Tom Torkelson, former leader of the free-spending IDEA Network, has landed in San Antonio, where he hopes to flood the city and its surrounding districts with charter schools and obliterate public schools that belong to the community. Torkelson hopes to place 150,000 students in charters, draining funding from public schools.

Not long ago, the IDEA corporate chain bought out Torkelson’s contract for $900,000. Torkrlson will be the new CEO of a local group called Choose to Succeed. “Choose to Succeed backs a portfolio of charter operators they deem high-performing including IDEA, KIPP Texas, Great Hearts Academies, and BASIS Schools.”

Torkelson will grow the charter sector and crush the local public schools, which will be nothing more than dumping grounds for the kids who can’t meet the demands of the “high-performing” charter schools that have such requirements as passing AP exams.

IDEA, you may recall, wanted to lease a private jet for its executives (but backed off because of bad publicity), treated them to firs-class air travel, spent $400,000 a year for premium seats at professional basketball games, was gifted with nearly $250 million by Betsy DeVos from the federal Charter Schools Program.

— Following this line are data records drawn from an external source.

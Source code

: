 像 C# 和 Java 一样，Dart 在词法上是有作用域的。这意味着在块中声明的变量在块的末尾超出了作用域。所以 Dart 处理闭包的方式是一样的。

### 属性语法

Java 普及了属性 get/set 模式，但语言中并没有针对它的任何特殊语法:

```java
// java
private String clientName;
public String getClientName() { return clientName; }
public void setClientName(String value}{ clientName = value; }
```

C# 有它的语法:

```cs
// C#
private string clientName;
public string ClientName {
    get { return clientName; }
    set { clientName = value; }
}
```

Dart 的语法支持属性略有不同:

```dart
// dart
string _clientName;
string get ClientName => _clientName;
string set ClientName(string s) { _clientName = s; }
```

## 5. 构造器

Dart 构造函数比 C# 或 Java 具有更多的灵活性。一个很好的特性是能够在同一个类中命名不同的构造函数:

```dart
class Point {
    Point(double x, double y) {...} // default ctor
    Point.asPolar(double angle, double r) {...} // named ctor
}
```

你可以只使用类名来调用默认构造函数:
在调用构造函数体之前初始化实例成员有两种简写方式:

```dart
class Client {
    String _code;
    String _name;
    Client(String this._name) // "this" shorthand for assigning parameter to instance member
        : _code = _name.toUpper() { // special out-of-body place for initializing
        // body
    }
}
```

IDEA picked up nearly $5 million from the Walton Family Foundation. Money, money, money!

As the largest charter school network in Texas fights to keep its momentum to open new campuses amid backlash caused by its controversial spending decisions, its ex-CEO has landed in San Antonio.

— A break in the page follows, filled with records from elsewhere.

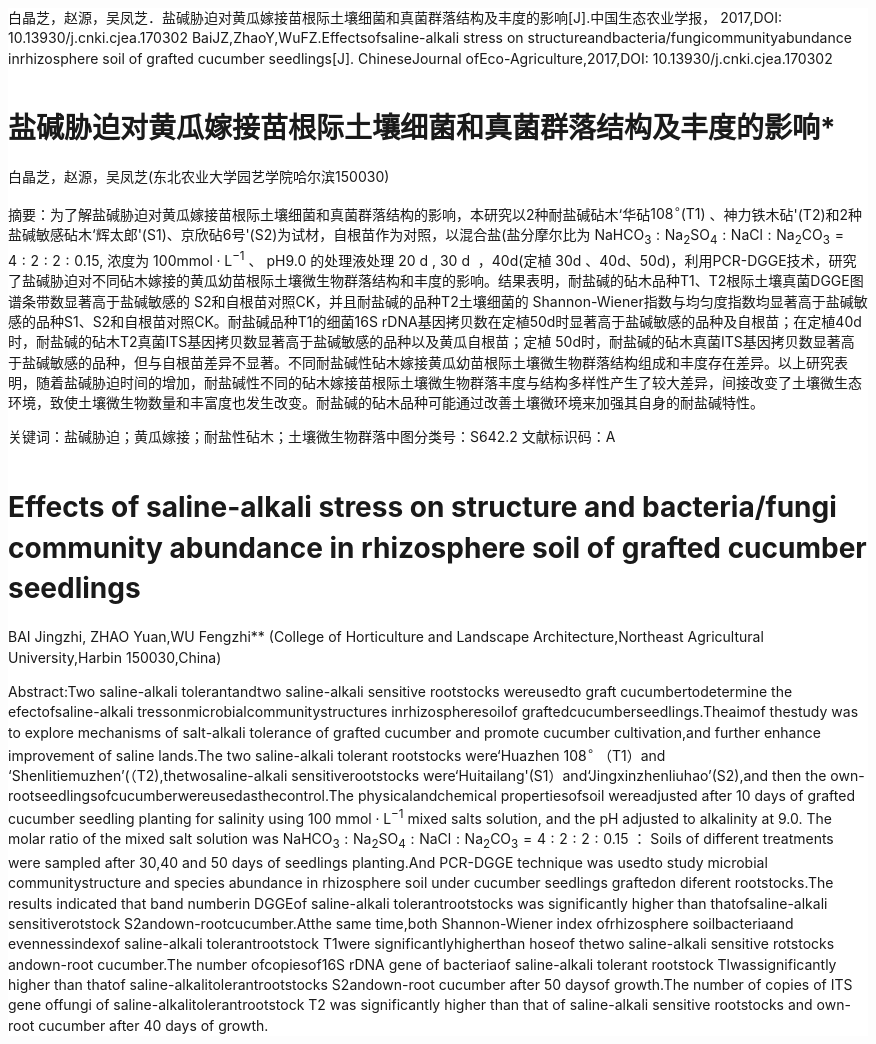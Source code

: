 白晶芝，赵源，吴凤芝．盐碱胁迫对黄瓜嫁接苗根际土壤细菌和真菌群落结构及丰度的影响[J].中国生态农业学报， 2017,DOI: 10.13930/j.cnki.cjea.170302 BaiJZ,ZhaoY,WuFZ.Effectsofsaline-alkali stress on structureandbacteria/fungicommunityabundance inrhizosphere soil of grafted cucumber seedlings[J]. ChineseJournal ofEco-Agriculture,2017,DOI: 10.13930/j.cnki.cjea.170302

# 盐碱胁迫对黄瓜嫁接苗根际土壤细菌和真菌群落结构及丰度的影响\*

白晶芝，赵源，吴凤芝(东北农业大学园艺学院哈尔滨150030)

摘要：为了解盐碱胁迫对黄瓜嫁接苗根际土壤细菌和真菌群落结构的影响，本研究以2种耐盐碱砧木‘华砧$1 0 8 ^ { \circ } ( \mathrm { T 1 } )$ 、神力铁木砧'(T2)和2种盐碱敏感砧木‘辉太郎'(S1)、京欣砧6号'(S2)为试材，自根苗作为对照，以混合盐(盐分摩尔比为 $\mathrm { N a H C O _ { 3 } : N a _ { 2 } S O _ { 4 } : N a C l : N a _ { 2 } C O _ { 3 } = 4 : 2 : 2 : 0 . 1 5 } ,$ 浓度为 $1 0 0 \mathrm { m m o l { \cdot } L ^ { - 1 } }$ 、 $\mathrm { p H } 9 . 0$ 的处理液处理 $2 0 \mathrm { ~ d ~ } , \ 3 0 \mathrm { ~ d ~ }$ ，40d(定植 $3 0 \mathrm { d }$ 、40d、50d)，利用PCR-DGGE技术，研究了盐碱胁迫对不同砧木嫁接的黄瓜幼苗根际土壤微生物群落结构和丰度的影响。结果表明，耐盐碱的砧木品种T1、T2根际土壤真菌DGGE图谱条带数显著高于盐碱敏感的 S2和自根苗对照CK，并且耐盐碱的品种T2土壤细菌的 Shannon-Wiener指数与均匀度指数均显著高于盐碱敏感的品种S1、S2和自根苗对照CK。耐盐碱品种T1的细菌16S rDNA基因拷贝数在定植50d时显著高于盐碱敏感的品种及自根苗；在定植40d时，耐盐碱的砧木T2真菌ITS基因拷贝数显著高于盐碱敏感的品种以及黄瓜自根苗；定植 50d时，耐盐碱的砧木真菌ITS基因拷贝数显著高于盐碱敏感的品种，但与自根苗差异不显著。不同耐盐碱性砧木嫁接黄瓜幼苗根际土壤微生物群落结构组成和丰度存在差异。以上研究表明，随着盐碱胁迫时间的增加，耐盐碱性不同的砧木嫁接苗根际土壤微生物群落丰度与结构多样性产生了较大差异，间接改变了土壤微生态环境，致使土壤微生物数量和丰富度也发生改变。耐盐碱的砧木品种可能通过改善土壤微环境来加强其自身的耐盐碱特性。

关键词：盐碱胁迫；黄瓜嫁接；耐盐性砧木；土壤微生物群落中图分类号：S642.2 文献标识码：A

# Effects of saline-alkali stress on structure and bacteria/fungi community abundance in rhizosphere soil of grafted cucumber seedlings

BAI Jingzhi, ZHAO Yuan,WU Fengzhi\*\* (College of Horticulture and Landscape Architecture,Northeast Agricultural University,Harbin 150030,China)

Abstract:Two saline-alkali tolerantandtwo saline-alkali sensitive rootstocks wereusedto graft cucumbertodetermine the efectofsaline-alkali tressonmicrobialcommunitystructures inrhizospheresoilof graftedcucumberseedlings.Theaimof thestudy was to explore mechanisms of salt-alkali tolerance of grafted cucumber and promote cucumber cultivation,and further enhance improvement of saline lands.The two saline-alkali tolerant rootstocks were‘Huazhen $1 0 8 ^ { \circ }$ （T1）and ‘Shenlitiemuzhen’(（T2),thetwosaline-alkali sensitiverootstocks were‘Huitailang'(S1）and‘Jingxinzhenliuhao’(S2),and then the own-rootseedlingsofcucumberwereusedasthecontrol.The physicalandchemical propertiesofsoil wereadjusted after 10 days of grafted cucumber seedling planting for salinity using $1 0 0 \ \mathrm { m m o l { \cdot } L ^ { - 1 } }$ mixed salts solution, and the pH adjusted to alkalinity at 9.0. The molar ratio of the mixed salt solution was $\mathrm { N a H C O _ { 3 } : N a _ { 2 } S O _ { 4 } : N a C l : N a _ { 2 } C O _ { 3 } = 4 : 2 : 2 : 0 . 1 5 }$ ： Soils of different treatments were sampled after 30,40 and 50 days of seedlings planting.And PCR-DGGE technique was usedto study microbial communitystructure and species abundance in rhizosphere soil under cucumber seedlings graftedon diferent rootstocks.The results indicated that band numberin DGGEof saline-alkali tolerantrootstocks was significantly higher than thatofsaline-alkali sensitiverotstock S2andown-rootcucumber.Atthe same time,both Shannon-Wiener index ofrhizosphere soilbacteriaand evennessindexof saline-alkali tolerantrootstock T1were significantlyhigherthan hoseof thetwo saline-alkali sensitive rotstocks andown-root cucumber.The number ofcopiesof16S rDNA gene of bacteriaof saline-alkali tolerant rootstock Tlwassignificantly higher than thatof saline-alkalitolerantrootstocks S2andown-root cucumber after 50 daysof growth.The number of copies of ITS gene offungi of saline-alkalitolerantrootstock T2 was significantly higher than that of saline-alkali sensitive rootstocks and own-root cucumber after 40 days of growth.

Tom Torkelson, who co-founded IDEA Public Schools and led the network for two decades before stepping down in April, is now CEO of Choose to Succeed, a nonprofit organization that since 2011 has been a driving force and relentless cheerleader for charter expansion here.

The group has helped raise more than $100 million to recruit high-performing charter networks to plant schools in San Antonio. Its initial focus — creating educational alternatives in the city’s low-income areas — soon widened to include every part of the city. Leaders of traditional public school districts have pushed back with increasing vigor in recent years, arguing against the need for new charters but unable to slow their growth.

Will public education survive in San Antonio? It’s doubtful.